Attachment Style, Friendship Quality and the Mediating Effect of Communication Skills in Young Adults Friendship: Literature Review

Ai Shin lim, Elijah E. T. Khoo, Ranon Earn Yueh


Bowlby’s attachment theory (1973, 1980, 1982) postulated that the prototypes for adult attachment styles are based on their infancy experiences with the primary care-givers. Such experiences give rise to what Bretherton (1990) called the internal working models, constituting views of self and others as a consequence of individuals’ relationships history. Bretherton (1990) further argued that the internal working models are rules, schemas or scripts that sum up a person’s past experiences. Closely related are Kobak and Hazan (1991) postulation that these models will influence the quality of close relationships that individuals develop later in life as they determine how individuals interpret and react in social situations. Furthermore, Batholomew and Horowitz (1991) conceptualized individuals’ differences in attachment into a four-category description styles (secure, preoccupied, dismissing and fearful).
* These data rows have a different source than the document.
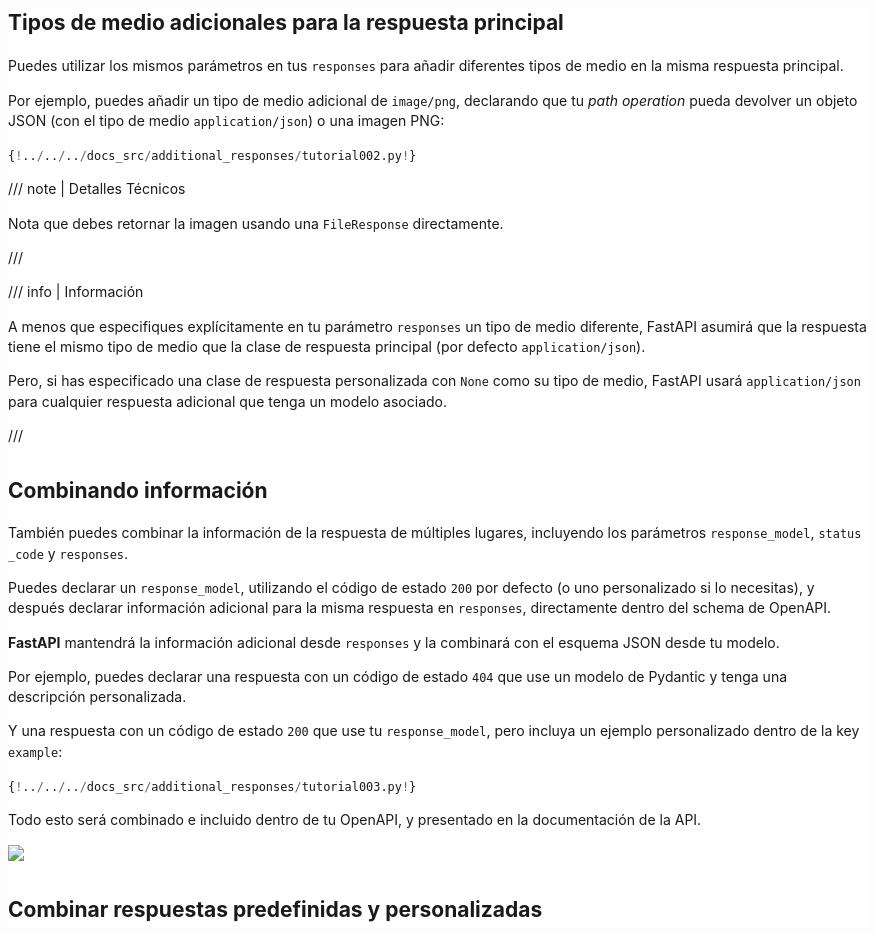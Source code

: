 ## Tipos de medio adicionales para la respuesta principal

Puedes utilizar los mismos parámetros en tus `responses` para añadir diferentes tipos de medio en la misma respuesta principal.

Por ejemplo, puedes añadir un tipo de medio adicional de `image/png`, declarando que tu *path operation* pueda devolver un objeto JSON (con el tipo de medio `application/json`) o una imagen PNG:

```Python hl_lines="19-24  28"
{!../../../docs_src/additional_responses/tutorial002.py!}
```

/// note | Detalles Técnicos

Nota que debes retornar la imagen usando una `FileResponse` directamente.

///


/// info | Información

A menos que especifiques explícitamente en tu parámetro `responses` un tipo de medio diferente, FastAPI asumirá que la respuesta tiene el mismo tipo de medio que la clase de respuesta principal (por defecto `application/json`).

Pero, si has especificado una clase de respuesta personalizada con `None` como su tipo de medio, FastAPI usará `application/json` para cualquier respuesta adicional que tenga un modelo asociado.

///

## Combinando información

También puedes combinar la información de la respuesta de múltiples lugares, incluyendo los parámetros `response_model`, `status_code` y `responses`.

Puedes declarar un `response_model`, utilizando el código de estado `200` por defecto (o uno personalizado si lo necesitas), y después declarar información adicional para la misma respuesta en `responses`, directamente dentro del schema de OpenAPI.

**FastAPI** mantendrá la información adicional desde `responses` y la combinará con el esquema JSON desde tu modelo.

Por ejemplo, puedes declarar una respuesta con un código de estado `404` que use un modelo de Pydantic y tenga una descripción personalizada.

Y una respuesta con un código de estado `200` que use tu `response_model`, pero incluya un ejemplo personalizado dentro de la key `example`:

```Python hl_lines="20-31"
{!../../../docs_src/additional_responses/tutorial003.py!}
```

Todo esto será combinado e incluido dentro de tu OpenAPI, y presentado en la documentación de la API.

<img src="/img/tutorial/additional-responses/image01.png">

## Combinar respuestas predefinidas y personalizadas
Various studies have shown that securely attached people usually communicate better, have higher quality friendship relationships and enjoy more intimacy and satisfaction in their relationships when compared to the insecurely attached group of people. Reis and Shaver (1998) showed that secure people self-disclose more than insecure individuals, leading to greater intimacy in their friendship relationships while anxious and avoidant people who have negative view of others tend to self-disclose less, leading to lower level of intimacy in their friendship relationships. Reis and Shaver (1988) and Kerns (1994) concurred  that appraisal of friendship quality involves reciprocity, self-disclosure and responsiveness from both parties.

However,  there is much lack of studies on the influence of attachment style of friends in a dyadic friendship relationship.